過去を未来へ繋ぐ電車は愚か、バスすら停まらない山道をどれくらい歩いただろう。
蔓に埋もれ、今にも崩れそうな白い廃屋を前に、風信と謝憐は顔を見合わせた。
「本当にこんな所に住んでいるのか?」
風信は流れ出る汗を手の甲で拭いながら、思わずボヤいた。
謝憐は地図と見比べ、「そうらしい」と頷く。
真っ当な人間ならばこんな場所には住まないだろうが、家主が“真っ当な人間”かと言われれば違うとしか言いようが無い。
インターホンを押そうとして、それすらも無い事に気付く。
とりあえず風信が今にも朽ちそうなドアをゴンゴンと叩くと、「開いてる」と素っ気ない声がした。
頭の中で。
そうだ。通霊すれば良かったのだ。
人界暮らしが長くなると、そんな基本的な事も忘れてしまう。
木の戸には鍵もかかって居なかった。
謝憐と風信はそっと中に入る。
玄関はそのまま狭い階段に繋がっており、その先は広い部屋へと繋がっていた。
窓は開け放たれており、生温い風が通り抜ける。
エアコンどころか扇風機も無い。
生活感も薄く、小さなテーブルと本棚、揺り椅子があるばかりだ。
到底人が住んでいるとは思えない殺風景な部屋で、壁には素朴な絵が一つ飾られている。
どこか懐かしいような、楓林の風景だ。
それを見ていたら、窓の外から声がした。
「こっちだ」
窓の向こうには、広いテラスが広がっていた。
庭の代わりなのだろう。
プランターが並び、ピーマンや枝豆、トマトといった物が植えられ小さな家庭菜園が出来ている。
家主は、物干し竿から洗濯物を取り込んでいた。
「元気だったか?慕情」
謝憐が微笑むと、慕情は眉を寄せた。
「元気に決まってるでしょう。

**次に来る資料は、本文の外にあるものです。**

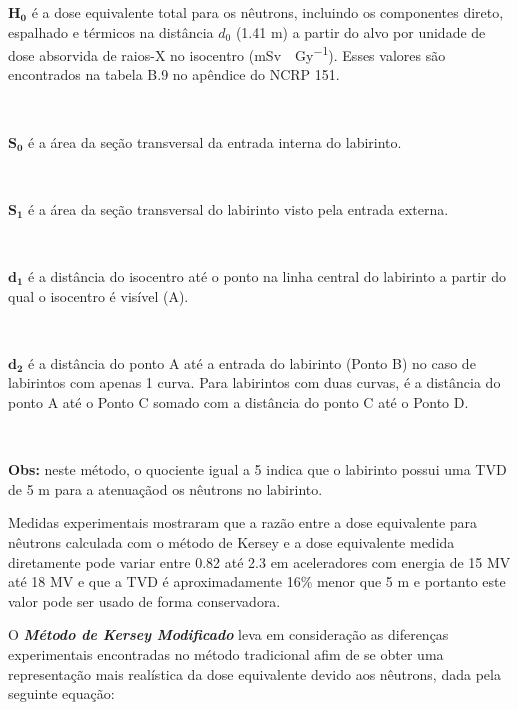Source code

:\documentclass[11pt,a4paper]{article}
\newcounter{exemplo}
\begin{document}
        \begin{exemplo}[onde:]
            \textcolor{CarnationPink}{$\mathbf{H_0}$} é a dose equivalente total para os nêutrons, incluindo os componentes direto, espalhado e térmicos na distância $d_0$ (1.41 m) a partir do alvo por unidade de dose absorvida de raios-X no isocentro (\unit{mSv \cdot Gy^{-1}}). Esses valores são encontrados na tabela B.9 no apêndice do NCRP 151.

            \

            \textcolor{CarnationPink}{$\mathbf{S_0}$} é a área da seção transversal da entrada interna do labirinto.

            \

            \textcolor{CarnationPink}{$\mathbf{S_1}$} é a área da seção transversal do labirinto visto pela entrada externa.

            \

            \textcolor{CarnationPink}{$\mathbf{d_1}$} é a distância do isocentro até o ponto na linha central do labirinto a partir do qual o isocentro é visível (A).

            \

            \textcolor{CarnationPink}{$\mathbf{d_2}$} é a distância do ponto A até a entrada do labirinto (Ponto B) no caso de labirintos com apenas 1 curva. Para labirintos com duas curvas, é a distância do ponto A até o Ponto C somado com a distância do ponto C até o Ponto D.

            \

            \textcolor{CarnationPink}{\textbf{Obs:}} neste método, o quociente igual a 5 indica que o labirinto possui uma TVD de 5 m para a atenuaçãod os nêutrons no labirinto. 

        \end{exemplo}

        Medidas experimentais mostraram que a razão entre a dose equivalente para nêutrons calculada com o método de Kersey e a dose equivalente medida diretamente pode variar entre 0.82 até 2.3 em aceleradores com energia de 15 MV até 18 MV e que a TVD é aproximadamente 16\% menor que 5 m e portanto este valor pode ser usado de forma conservadora.

        O \textcolor{CarnationPink}{\textbf{\textit{Método de Kersey Modificado}}} leva em consideração as diferenças experimentais encontradas no método tradicional afim de se obter uma representação mais realística da dose equivalente devido aos nêutrons, dada pela seguinte equação:
\end{document}
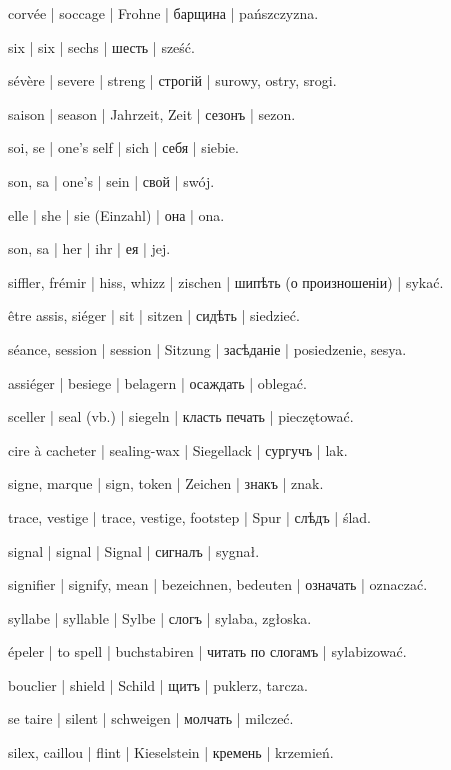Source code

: \begin{outdent}{1em}
corvée | soccage | Frohne | барщина | pańszczyzna.

six | six | sechs | шесть | sześć.

sévère | severe | streng | строгій | surowy, ostry, srogi.

saison | season | Jahrzeit, Zeit | сезонъ | sezon.

soi, se | one’s self | sich | себя | siebie.

\uvsubentry{}
son, sa | one’s | sein | свой | swój.

elle | she | sie (Einzahl) | она | ona.

\uvsubentry{}
son, sa | her | ihr | ея | jej.

siffler, frémir | hiss, whizz | zischen | шипѣть (о
произношеніи) | sykać.

être assis, siéger | sit | sitzen | сидѣть | siedzieć.

\uvsubentry{}
séance, session | session | Sitzung | засѣданіе | posiedzenie, sesya.

assiéger | besiege | belagern | осаждать | oblegać.

sceller | seal (vb.) | siegeln | класть печать | pieczętować.

\uvsubentry{}
cire à cacheter | sealing-wax | Siegellack | сургучъ | lak.

signe, marque | sign, token | Zeichen | знакъ | znak.

\uvsubentry{}
trace, vestige | trace, vestige, footstep | Spur | слѣдъ | ślad.

signal | signal | Signal | сигналъ | sygnał.

signifier | signify, mean | bezeichnen, bedeuten | означать | oznaczać.

syllabe | syllable | Sylbe | слогъ | sylaba, zgłoska.

\uvsubentry{}
épeler | to spell | buchstabiren | читать по слогамъ | sylabizować.

bouclier | shield | Schild | щитъ | puklerz, tarcza.

se taire | silent | schweigen | молчать | milczeć.

silex, caillou | flint | Kieselstein | кремень | krzemień.


\end{outdent}
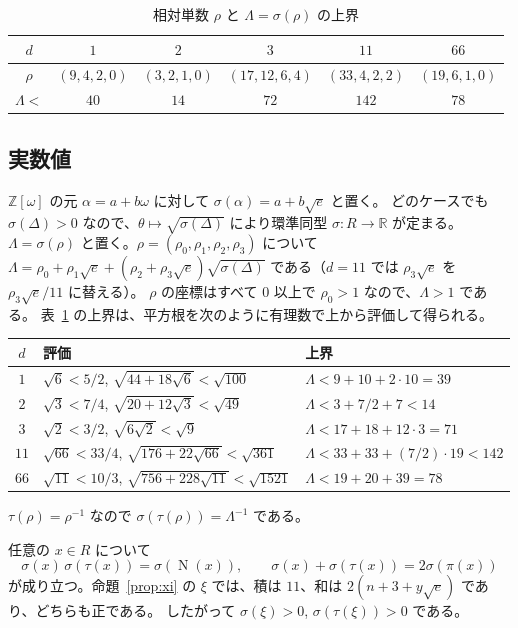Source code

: \documentclass[a4paper,11pt]{ltjsarticle}
\theoremstyle{jplain}
\numberwithin{equation}{section}
\numberwithin{table}{section}
\newcommand{\Z}{\mathbb{Z}}
\newcommand{\Rr}{\mathbb{R}}
\newcommand{\Nm}{\operatorname{N}}
\begin{document}
\begin{table}[htbp]
\centering
\caption{相対単数 $\rho$ と $\Lambda=\sigma(\rho)$ の上界}\label{tab:rho}
\begin{tabular}{cccccc}
\toprule
$d$ & $1$ & $2$ & $3$ & $11$ & $66$\\
\midrule
$\rho$ & $(9,4,2,0)$ & $(3,2,1,0)$ & $(17,12,6,4)$ & $(33,4,2,2)$ & $(19,6,1,0)$\\
$\Lambda<$ & $40$ & $14$ & $72$ & $142$ & $78$\\
\bottomrule
\end{tabular}
\end{table}

\subsection{実数値}

$\Z[\omega]$ の元 $\alpha=a+b\omega$ に対して $\sigma(\alpha)=a+b\sqrt e$ と置く。
どのケースでも $\sigma(\Delta)>0$ なので、$\theta\mapsto\sqrt{\sigma(\Delta)}$ により環準同型 $\sigma:R\to\Rr$ が定まる。
$\Lambda=\sigma(\rho)$ と置く。$\rho=(\rho_0,\rho_1,\rho_2,\rho_3)$ について $\Lambda=\rho_0+\rho_1\sqrt e+(\rho_2+\rho_3\sqrt e)\sqrt{\sigma(\Delta)}$ である（$d=11$ では $\rho_3\sqrt e$ を $\rho_3\sqrt e/11$ に替える）。
$\rho$ の座標はすべて $0$ 以上で $\rho_0>1$ なので、$\Lambda>1$ である。
表~\ref{tab:rho} の上界は、平方根を次のように有理数で上から評価して得られる。
\begin{center}
\small
\begin{tabular}{cll}
\toprule
$d$ & 評価 & 上界\\
\midrule
$1$ & $\sqrt6<5/2$, $\sqrt{44+18\sqrt6}<\sqrt{100}$ & $\Lambda<9+10+2\cdot10=39$\\
$2$ & $\sqrt3<7/4$, $\sqrt{20+12\sqrt3}<\sqrt{49}$ & $\Lambda<3+7/2+7<14$\\
$3$ & $\sqrt2<3/2$, $\sqrt{6\sqrt2}<\sqrt9$ & $\Lambda<17+18+12\cdot3=71$\\
$11$ & $\sqrt{66}<33/4$, $\sqrt{176+22\sqrt{66}}<\sqrt{361}$ & $\Lambda<33+33+(7/2)\cdot19<142$\\
$66$ & $\sqrt{11}<10/3$, $\sqrt{756+228\sqrt{11}}<\sqrt{1521}$ & $\Lambda<19+20+39=78$\\
\bottomrule
\end{tabular}
\end{center}
$\tau(\rho)=\rho^{-1}$ なので $\sigma(\tau(\rho))=\Lambda^{-1}$ である。

任意の $x\in R$ について
\[
\sigma(x)\,\sigma(\tau(x))=\sigma(\Nm(x)),\qquad\sigma(x)+\sigma(\tau(x))=2\sigma(\pi(x))
\]
が成り立つ。命題~\ref{prop:xi} の $\xi$ では、積は $11$、和は $2(n+3+y\sqrt e)$ であり、どちらも正である。
したがって $\sigma(\xi)>0$, $\sigma(\tau(\xi))>0$ である。
\end{document}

少し前に、通例陣で武神会議をしたばかりなんですから」
千を超える時が流れた。
廟の数は減り、神官への祈願も少なくなった。
仙楽太子や南陽真君、玄真真君の信徒は今でも存在し、廟も至る所に存在するが、昔に比べればずっと少ない。
神が派遣されるような事柄も減り、上天庭に常駐する意味も無くなった。
妖魔鬼怪による騒ぎも、成りを潜めて久しい。
それには、二人の鬼王の存在が大きいだろう。妖魔鬼怪を統べる赤の王と黒の王は、どちらも絶境鬼王の身で有りながら、無駄な虐殺や世を乱すような謀略を好まず、むしろ目に余る鬼を潰している。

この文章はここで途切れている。